US 12,008,467 B2
	Asymmetric quantization for compression and for acceleration of inference for neural networks
Yingzhen Yang, Santa Clara, CA (US); Zhibiao Zhao, Cupertino, CA (US); Baoxin Zhao, Beijing (CN); Jun Huan, Beijing (CN); Jian Ouyang, Beijing (CN); Yong Wang, Shanghai (CN); and Jiaxin Shi, Shanghai (CN)
Assigned to Baidu USA LLC, Sunnyvale, CA (US)
Filed by Baidu USA, LLC, Sunnyvale, CA (US)
Filed on May 19, 2020, as Appl. No. 16/877,582.
Claims priority of provisional application 62/869,560, filed on Jul. 1, 2019.
Prior Publication US 2021/0004679 A1, Jan. 7, 2021
Int. Cl.

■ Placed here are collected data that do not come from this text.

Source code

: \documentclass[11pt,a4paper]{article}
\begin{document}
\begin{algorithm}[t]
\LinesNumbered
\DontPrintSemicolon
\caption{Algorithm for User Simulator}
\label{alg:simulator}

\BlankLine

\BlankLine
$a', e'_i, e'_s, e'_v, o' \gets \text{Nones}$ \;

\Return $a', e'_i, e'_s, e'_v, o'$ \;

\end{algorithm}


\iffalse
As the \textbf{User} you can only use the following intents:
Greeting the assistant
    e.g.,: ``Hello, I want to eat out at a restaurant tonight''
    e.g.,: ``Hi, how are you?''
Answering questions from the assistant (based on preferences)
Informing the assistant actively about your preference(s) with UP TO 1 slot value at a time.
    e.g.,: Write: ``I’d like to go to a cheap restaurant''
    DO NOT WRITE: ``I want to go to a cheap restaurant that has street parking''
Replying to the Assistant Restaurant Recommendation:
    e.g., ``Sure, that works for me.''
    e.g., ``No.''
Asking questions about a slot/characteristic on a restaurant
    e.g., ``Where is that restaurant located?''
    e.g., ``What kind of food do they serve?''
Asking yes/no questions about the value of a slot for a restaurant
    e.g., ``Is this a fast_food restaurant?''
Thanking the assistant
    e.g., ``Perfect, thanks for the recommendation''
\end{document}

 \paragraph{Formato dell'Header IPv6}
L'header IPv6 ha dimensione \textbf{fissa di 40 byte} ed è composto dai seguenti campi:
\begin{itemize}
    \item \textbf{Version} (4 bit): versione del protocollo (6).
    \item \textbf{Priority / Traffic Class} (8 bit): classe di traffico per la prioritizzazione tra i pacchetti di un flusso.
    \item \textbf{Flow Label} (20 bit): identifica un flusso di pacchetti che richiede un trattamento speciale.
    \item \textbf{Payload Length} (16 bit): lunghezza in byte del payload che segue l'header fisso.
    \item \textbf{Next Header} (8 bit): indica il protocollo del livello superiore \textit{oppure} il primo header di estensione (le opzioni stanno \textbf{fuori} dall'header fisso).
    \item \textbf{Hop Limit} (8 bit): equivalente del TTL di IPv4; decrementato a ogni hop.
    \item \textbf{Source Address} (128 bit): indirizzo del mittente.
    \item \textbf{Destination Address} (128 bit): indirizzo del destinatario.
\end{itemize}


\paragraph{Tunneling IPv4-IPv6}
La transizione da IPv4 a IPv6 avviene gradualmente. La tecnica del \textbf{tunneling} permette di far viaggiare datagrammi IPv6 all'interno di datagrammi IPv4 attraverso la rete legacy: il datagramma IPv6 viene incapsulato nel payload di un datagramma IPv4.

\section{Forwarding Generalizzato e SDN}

G06N 3/08 (2023.01); G06N 3/04 (2023.01)

CPC G06N 3/08 (2013.01) [G06N 3/04 (2013.01)]

20 Claims

8. A system comprising:

one or more processors; and

a non-transitory computer-readable medium or media comprising one or more sets of instructions which, when executed by at least one of the one or more processors, causes steps for asymmetric quantization of at least some weight values of a neural network to be performed comprising:

identifying a set of extrema weight values from weight values for a layer of the neural network, the set of extrema weight values comprising a maximum weight value and a minimum weight value;

obtaining a scaling factor for quantizing the weight values of the layer of the neural network using the set of extrema weight values and a number of bits that will be used to represent the weights values in quantized form;

using one of the extrema weight values and the scaling factor to obtain an offset value for the layer by performing steps comprising:

dividing the extreme weight value by the scaling factor to obtain a quotient;

and

converting the quotient to an integer value;

using the scaling factor and the extreme weight value from the set of extrema weight values that was used to obtain the offset value to quantize the weight values for the layer; and

for the layer, storing the scaling factor, the offset value, and the quantized weight values, to be used during inference, in which obtaining an output for the layer comprises using only integer operations to adjust the quantized weight values by the offset value and to multiply the adjusted quantized weight values with input values for the layer.